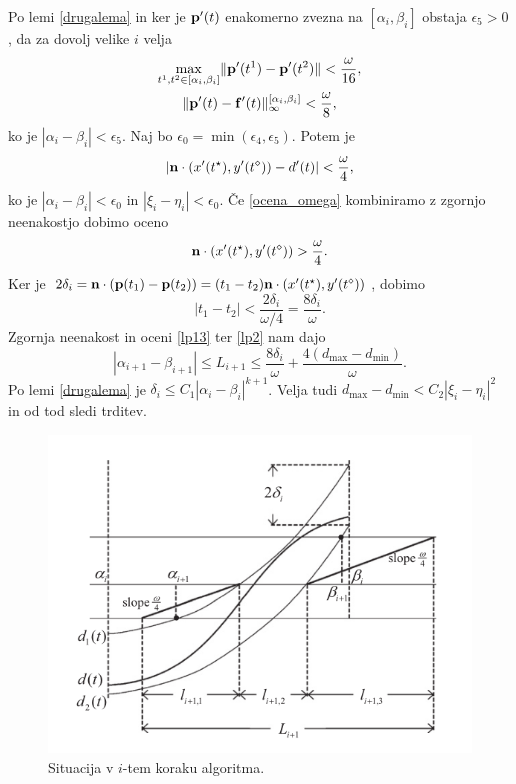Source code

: Po lemi \ref{drugalema} in ker je ${\bf p'}(t)$ enakomerno zvezna na $[\alpha _i,\beta _i]$ obstaja $\epsilon _5 > 0$, da za dovolj velike $i$ velja 
\begin{gather*}
\max _{t^1,t^2\in [\alpha _i,\beta _i]} \lVert {\bf p}'(t^1) - {\bf p}'(t^2)\rVert < \frac{\omega}{16},\\
\lVert {\bf p}'(t) - {\bf f}'(t)\rVert _{\infty}^{[\alpha _i,\beta _i]} < \frac{\omega}{8},
\end{gather*}
ko je $|\alpha _i - \beta _i| < \epsilon _5$. Naj bo $\epsilon _0 = \min (\epsilon _4, \epsilon _5)$. Potem je 
$$
|{\bf n}\cdot (x'(t^\star), y'(t^\diamond)) - d'(t)| < \frac{\omega}{4},
$$
ko je $|\alpha _i - \beta _i| < \epsilon _0$ in $|\xi _i - \eta _i| < \epsilon _0$.
Če \ref{ocena_omega} kombiniramo z zgornjo neenakostjo dobimo oceno
$$
{\bf n}\cdot (x'(t^\star), y'(t^\diamond)) > \frac{\omega}{4}.
$$
Ker je $2\delta _i = {\bf n}\cdot({\bf p}(t_1) - {\bf p}(t_2)) = (t_1-t_2){\bf n}\cdot(x'(t^\star),y'(t^\diamond))$, dobimo
$$
|t_1-t_2| < \frac{2\delta _i}{\omega /4 } = \frac{8\delta _i}{\omega}.
$$
Zgornja neenakost in oceni \ref{lp13} ter \ref{lp2} nam dajo 
$$
|\alpha _{i+1}-\beta _{i+1}| \leq L_{i+1} \leq \frac{8\delta _i}{\omega} + 
\frac{4(d_{\text{max}} - d_{\text{min}})}{\omega}.
$$
Po lemi \ref{drugalema} je $\delta _i\leq {C_1} |\alpha _i-\beta _i|^{k+1}$. Velja tudi $d_{\text{max}} - d_{\text{min}} < C_2 |\xi _i-\eta _i|^2$ in od tod sledi trditev.
\endproof


\begin{figure}[!h]
  \begin{center}
    \includegraphics[width=0.7\linewidth]{1}
  \caption{Situacija v $i$-tem koraku algoritma.}
  \label{slika1}
  \end{center}
\end{figure}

-*-*-

Determine the number of lines in the records that contain the word "diamond", and provide that number alone.

**EXERCISE SOLUTION**: 3